▶ _ACTIVITY_
Will you give every entry again exactly as it stands?

Stored entries:
★ ★ ★

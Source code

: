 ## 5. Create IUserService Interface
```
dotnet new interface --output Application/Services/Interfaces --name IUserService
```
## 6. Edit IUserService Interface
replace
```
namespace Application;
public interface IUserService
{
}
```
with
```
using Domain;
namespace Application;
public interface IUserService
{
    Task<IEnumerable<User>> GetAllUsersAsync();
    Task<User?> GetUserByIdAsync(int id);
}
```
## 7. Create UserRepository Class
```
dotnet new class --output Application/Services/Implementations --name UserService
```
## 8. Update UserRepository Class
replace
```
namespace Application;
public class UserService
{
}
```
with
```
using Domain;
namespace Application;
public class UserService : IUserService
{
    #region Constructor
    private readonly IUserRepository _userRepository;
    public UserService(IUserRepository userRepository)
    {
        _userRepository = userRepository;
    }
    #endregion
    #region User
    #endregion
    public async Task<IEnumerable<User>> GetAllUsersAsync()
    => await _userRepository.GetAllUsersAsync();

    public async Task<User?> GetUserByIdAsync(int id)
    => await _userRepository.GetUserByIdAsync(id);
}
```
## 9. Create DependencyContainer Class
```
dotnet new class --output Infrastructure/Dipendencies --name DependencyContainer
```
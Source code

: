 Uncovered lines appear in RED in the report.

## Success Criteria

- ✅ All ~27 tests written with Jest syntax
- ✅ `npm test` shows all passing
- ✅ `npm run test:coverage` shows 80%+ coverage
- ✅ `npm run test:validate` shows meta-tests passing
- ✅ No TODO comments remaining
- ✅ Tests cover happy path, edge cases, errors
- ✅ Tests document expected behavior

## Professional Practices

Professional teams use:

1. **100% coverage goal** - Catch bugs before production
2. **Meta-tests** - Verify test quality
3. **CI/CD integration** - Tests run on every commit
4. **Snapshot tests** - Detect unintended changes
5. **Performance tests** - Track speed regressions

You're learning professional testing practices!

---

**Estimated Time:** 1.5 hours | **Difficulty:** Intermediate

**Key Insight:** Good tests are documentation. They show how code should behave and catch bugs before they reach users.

★ ★ ★

▶ _OUTPUT BELOW_
Source code

: ## 5. Create IUserService Interface
```
dotnet new interface --output Application/Services/Interfaces --name IUserService
```
## 6. Edit IUserService Interface
replace
```
namespace Application;
public interface IUserService
{
}
```
with
```
using Domain;
namespace Application;
public interface IUserService
{
    Task<IEnumerable<User>> GetAllUsersAsync();
    Task<User?> GetUserByIdAsync(int id);
}
```
## 7. Create UserRepository Class
```
dotnet new class --output Application/Services/Implementations --name UserService
```
## 8. Update UserRepository Class
replace
```
namespace Application;
public class UserService
{
}
```
with
```
using Domain;
namespace Application;
public class UserService : IUserService
{
    #region Constructor
    private readonly IUserRepository _userRepository;
    public UserService(IUserRepository userRepository)
    {
        _userRepository = userRepository;
    }
    #endregion
    #region User
    #endregion
    public async Task<IEnumerable<User>> GetAllUsersAsync()
    => await _userRepository.GetAllUsersAsync();

    public async Task<User?> GetUserByIdAsync(int id)
    => await _userRepository.GetUserByIdAsync(id);
}
```
## 9. Create DependencyContainer Class
```
dotnet new class --output Infrastructure/Dipendencies --name DependencyContainer
```
Source code

: Uncovered lines appear in RED in the report.

## Success Criteria

- ✅ All ~27 tests written with Jest syntax
- ✅ `npm test` shows all passing
- ✅ `npm run test:coverage` shows 80%+ coverage
- ✅ `npm run test:validate` shows meta-tests passing
- ✅ No TODO comments remaining
- ✅ Tests cover happy path, edge cases, errors
- ✅ Tests document expected behavior

## Professional Practices

Professional teams use:

1. **100% coverage goal** - Catch bugs before production
2. **Meta-tests** - Verify test quality
3. **CI/CD integration** - Tests run on every commit
4. **Snapshot tests** - Detect unintended changes
5. **Performance tests** - Track speed regressions

You're learning professional testing practices!

---

**Estimated Time:** 1.5 hours | **Difficulty:** Intermediate

**Key Insight:** Good tests are documentation. They show how code should behave and catch bugs before they reach users.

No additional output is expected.